01:53 Vous voyez ici sur ce graphique que les perceptions environnementales des individus qui se disent
02:02 de gauche, les démocrates, et des individus qui se disent plutôt affiliés à droite,
02:08 les républicains, sont très similaires à la toute fin du XXe siècle et en une vingtaine
02:19 un peu plus d'années divergent. Et ça, ça contraste avec un autre fait empirique
02:26 qu'on documente, c'est qu'il y a une augmentation de la fréquence des catastrophes
02:31 naturelles au cours des trente dernières années. Alors c'est assez paradoxal parce
02:38 qu'on pourrait se dire qu'un signal commun pourrait induire une réaction similaire,
02:46 une convergence des opinions, des préoccupations climatiques, mais ce n'est pas exactement
02:52 ce qu'on constate.

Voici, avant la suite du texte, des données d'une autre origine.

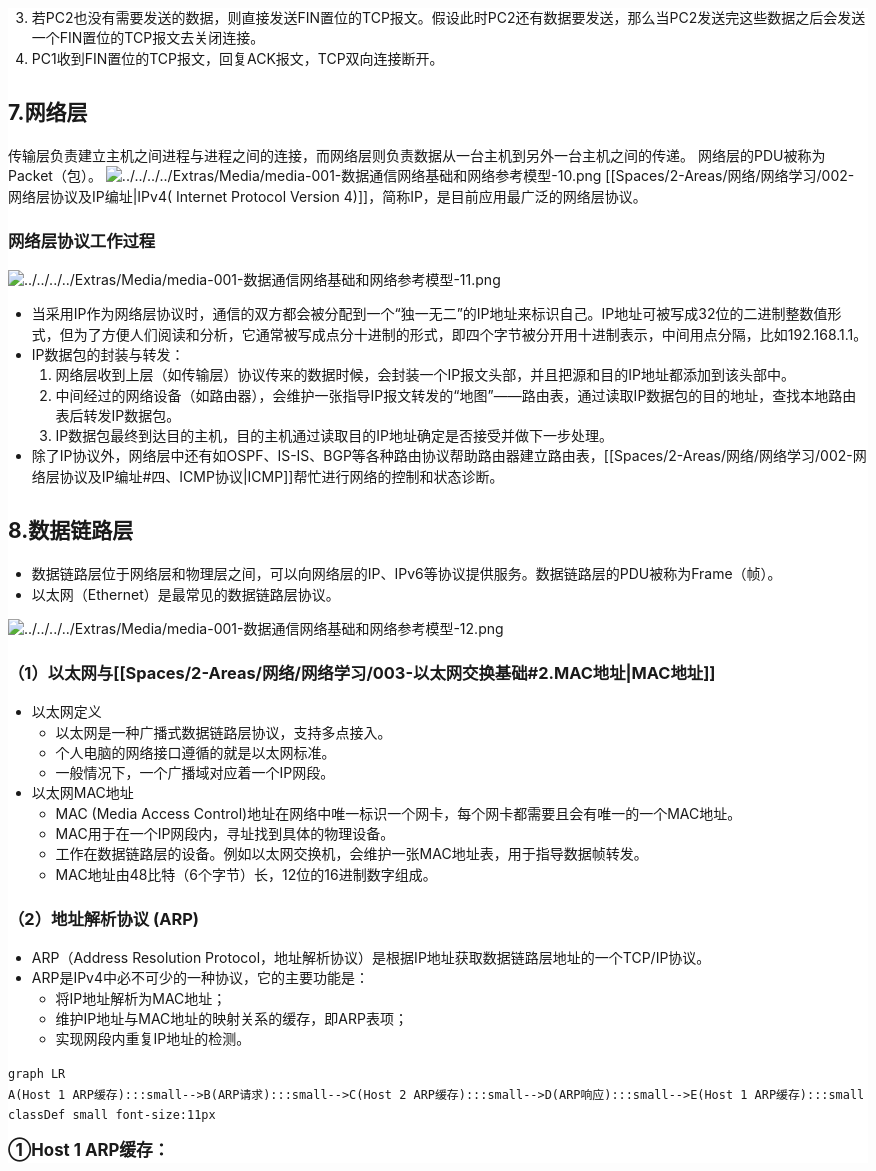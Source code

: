 3. 若PC2也没有需要发送的数据，则直接发送FIN置位的TCP报文。假设此时PC2还有数据要发送，那么当PC2发送完这些数据之后会发送一个FIN置位的TCP报文去关闭连接。
4. PC1收到FIN置位的TCP报文，回复ACK报文，TCP双向连接断开。
## 7.网络层
传输层负责建立主机之间进程与进程之间的连接，而网络层则负责数据从一台主机到另外一台主机之间的传递。
网络层的PDU被称为Packet（包）。
![../../../../Extras/Media/media-001-数据通信网络基础和网络参考模型-10.png](/img/user/Extras/Media/media-001-%E6%95%B0%E6%8D%AE%E9%80%9A%E4%BF%A1%E7%BD%91%E7%BB%9C%E5%9F%BA%E7%A1%80%E5%92%8C%E7%BD%91%E7%BB%9C%E5%8F%82%E8%80%83%E6%A8%A1%E5%9E%8B-10.png)
[[Spaces/2-Areas/网络/网络学习/002-网络层协议及IP编址\|IPv4( Internet Protocol Version 4)]]，简称IP，是目前应用最广泛的网络层协议。
### 网络层协议工作过程
![../../../../Extras/Media/media-001-数据通信网络基础和网络参考模型-11.png](/img/user/Extras/Media/media-001-%E6%95%B0%E6%8D%AE%E9%80%9A%E4%BF%A1%E7%BD%91%E7%BB%9C%E5%9F%BA%E7%A1%80%E5%92%8C%E7%BD%91%E7%BB%9C%E5%8F%82%E8%80%83%E6%A8%A1%E5%9E%8B-11.png)
- 当采用IP作为网络层协议时，通信的双方都会被分配到一个“独一无二”的IP地址来标识自己。IP地址可被写成32位的二进制整数值形式，但为了方便人们阅读和分析，它通常被写成点分十进制的形式，即四个字节被分开用十进制表示，中间用点分隔，比如192.168.1.1。
- IP数据包的封装与转发：
	1. 网络层收到上层（如传输层）协议传来的数据时候，会封装一个IP报文头部，并且把源和目的IP地址都添加到该头部中。
	2. 中间经过的网络设备（如路由器），会维护一张指导IP报文转发的“地图”——路由表，通过读取IP数据包的目的地址，查找本地路由表后转发IP数据包。
	3. IP数据包最终到达目的主机，目的主机通过读取目的IP地址确定是否接受并做下一步处理。
- 除了IP协议外，网络层中还有如OSPF、IS-IS、BGP等各种路由协议帮助路由器建立路由表，[[Spaces/2-Areas/网络/网络学习/002-网络层协议及IP编址#四、ICMP协议\|ICMP]]帮忙进行网络的控制和状态诊断。
## 8.数据链路层
- 数据链路层位于网络层和物理层之间，可以向网络层的IP、IPv6等协议提供服务。数据链路层的PDU被称为Frame（帧）。
- 以太网（Ethernet）是最常见的数据链路层协议。

![../../../../Extras/Media/media-001-数据通信网络基础和网络参考模型-12.png](/img/user/Extras/Media/media-001-%E6%95%B0%E6%8D%AE%E9%80%9A%E4%BF%A1%E7%BD%91%E7%BB%9C%E5%9F%BA%E7%A1%80%E5%92%8C%E7%BD%91%E7%BB%9C%E5%8F%82%E8%80%83%E6%A8%A1%E5%9E%8B-12.png)
### （1）以太网与[[Spaces/2-Areas/网络/网络学习/003-以太网交换基础#2.MAC地址\|MAC地址]]
- 以太网定义
	- 以太网是一种广播式数据链路层协议，支持多点接入。
	- 个人电脑的网络接口遵循的就是以太网标准。
	- 一般情况下，一个广播域对应着一个IP网段。
- 以太网MAC地址
	- MAC (Media Access Control)地址在网络中唯一标识一个网卡，每个网卡都需要且会有唯一的一个MAC地址。
	- MAC用于在一个IP网段内，寻址找到具体的物理设备。
	- 工作在数据链路层的设备。例如以太网交换机，会维护一张MAC地址表，用于指导数据帧转发。
	- MAC地址由48比特（6个字节）长，12位的16进制数字组成。
### （2）地址解析协议 (ARP)
- ARP（Address Resolution Protocol，地址解析协议）是根据IP地址获取数据链路层地址的一个TCP/IP协议。
- ARP是IPv4中必不可少的一种协议，它的主要功能是：
	- 将IP地址解析为MAC地址；
	- 维护IP地址与MAC地址的映射关系的缓存，即ARP表项；
	- 实现网段内重复IP地址的检测。

```mermaid
graph LR
A(Host 1 ARP缓存):::small-->B(ARP请求):::small-->C(Host 2 ARP缓存):::small-->D(ARP响应):::small-->E(Host 1 ARP缓存):::small
classDef small font-size:11px
```
<big>**①Host 1 ARP缓存：**</big>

Ce qu'on pense, c'est qu'il y a un signal commun, mais qui est
03:00 en fait de manière différente et les médias vont jouer un rôle dans la transmission de
03:08 ces interprétations, de ces visions du monde par rapport à un même événement.
03:12 En réalité, les médias vont, quand il y a une catastrophe naturelle qui se passe,
03:21 vont parler de cette catastrophe naturelle et c'est le thème du changement climatique
03:27 qui va faire l'actualité et les individus vont se braquer sur leurs opinions politiques
03:37 préexistantes, on va constater une polarisation. Ça c'est en deux mots un peu notre projet
03:43 maintenant. Je vais vous dire exactement ce qu'on fait. Je vais d'abord vous présenter
03:48 assez rapidement plus de faits et je vais essayer de mettre en évidence un lien causal
03:56 de l'effet des catastrophes naturelles sur les opinions environnementales, sur les perceptions
04:02 environnementales des individus, avant de m'étendre, j'espère un peu plus longuement,
04:05 sur le rôle des médias dans la formation de ces perceptions environnementales.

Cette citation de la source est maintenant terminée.